> [YOUR INSTRUCTIONS]:
Although the entries contain pictures, copy only their text, exactly as written.

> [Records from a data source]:
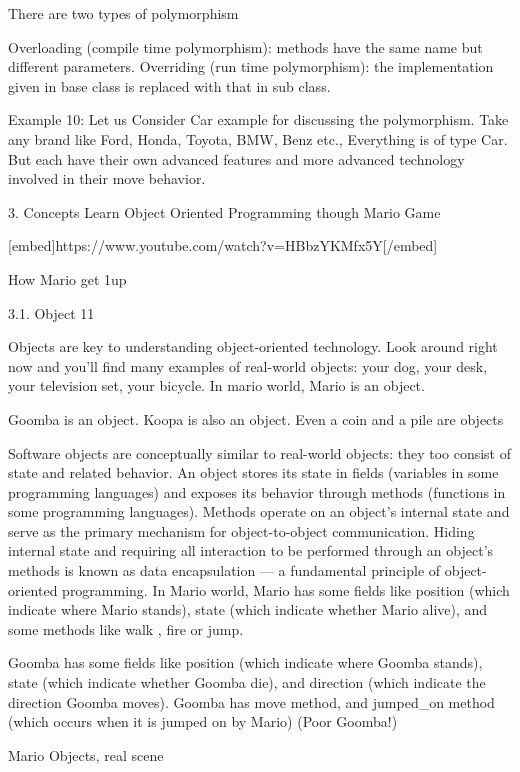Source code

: There are two types of polymorphism



Overloading (compile time polymorphism): methods have the same name but different parameters.
Overriding (run time polymorphism): the implementation given in base class is replaced with that in sub class.


Example 10: Let us Consider Car example for discussing the polymorphism. Take any brand like Ford, Honda, Toyota, BMW, Benz etc., Everything is of type Car. But each have their own advanced features and more advanced technology involved in their move behavior.

3. Concepts
Learn Object Oriented Programming though Mario Game

[embed]https://www.youtube.com/watch?v=HBbzYKMfx5Y[/embed]

How Mario get 1up



3.1. Object 11

Objects are key to understanding object-oriented technology. Look around right now and you'll find many examples of real-world objects: your dog, your desk, your television set, your bicycle.
In mario world, Mario is an object.

  Goomba is an object.  Koopa is also an object. Even a coin and a pile  are objects

Software objects are conceptually similar to real-world objects: they too consist of state and related behavior. An object stores its state in fields (variables in some programming languages) and exposes its behavior through methods (functions in some programming languages). Methods operate on an object's internal state and serve as the primary mechanism for object-to-object communication. Hiding internal state and requiring all interaction to be performed through an object's methods is known as data encapsulation — a fundamental principle of object-oriented programming.
In Mario world, Mario  has some fields like position (which indicate where Mario stands), state (which indicate whether Mario alive), and some methods like walk , fire or jump.

Goomba  has some fields like position (which indicate where Goomba stands), state (which indicate whether Goomba die), and direction (which indicate the direction Goomba moves). Goomba has move method, and jumped_on method (which occurs when it is jumped on by Mario) (Poor Goomba!)

Mario Objects, real scene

> [SOLUTION TO THIS PROBLEM]:
Source code

: There are two types of polymorphism



Overloading (compile time polymorphism): methods have the same name but different parameters.
Overriding (run time polymorphism): the implementation given in base class is replaced with that in sub class.


Example 10: Let us Consider Car example for discussing the polymorphism. Take any brand like Ford, Honda, Toyota, BMW, Benz etc., Everything is of type Car. But each have their own advanced features and more advanced technology involved in their move behavior.

3. Concepts
Learn Object Oriented Programming though Mario Game

[embed]https://www.youtube.com/watch?v=HBbzYKMfx5Y[/embed]

How Mario get 1up



3.1. Object 11

Objects are key to understanding object-oriented technology. Look around right now and you'll find many examples of real-world objects: your dog, your desk, your television set, your bicycle.
In mario world, Mario is an object.

  Goomba is an object.  Koopa is also an object. Even a coin and a pile  are objects

Software objects are conceptually similar to real-world objects: they too consist of state and related behavior. An object stores its state in fields (variables in some programming languages) and exposes its behavior through methods (functions in some programming languages). Methods operate on an object's internal state and serve as the primary mechanism for object-to-object communication. Hiding internal state and requiring all interaction to be performed through an object's methods is known as data encapsulation — a fundamental principle of object-oriented programming.
In Mario world, Mario  has some fields like position (which indicate where Mario stands), state (which indicate whether Mario alive), and some methods like walk , fire or jump.

Goomba  has some fields like position (which indicate where Goomba stands), state (which indicate whether Goomba die), and direction (which indicate the direction Goomba moves). Goomba has move method, and jumped_on method (which occurs when it is jumped on by Mario) (Poor Goomba!)

Mario Objects, real scene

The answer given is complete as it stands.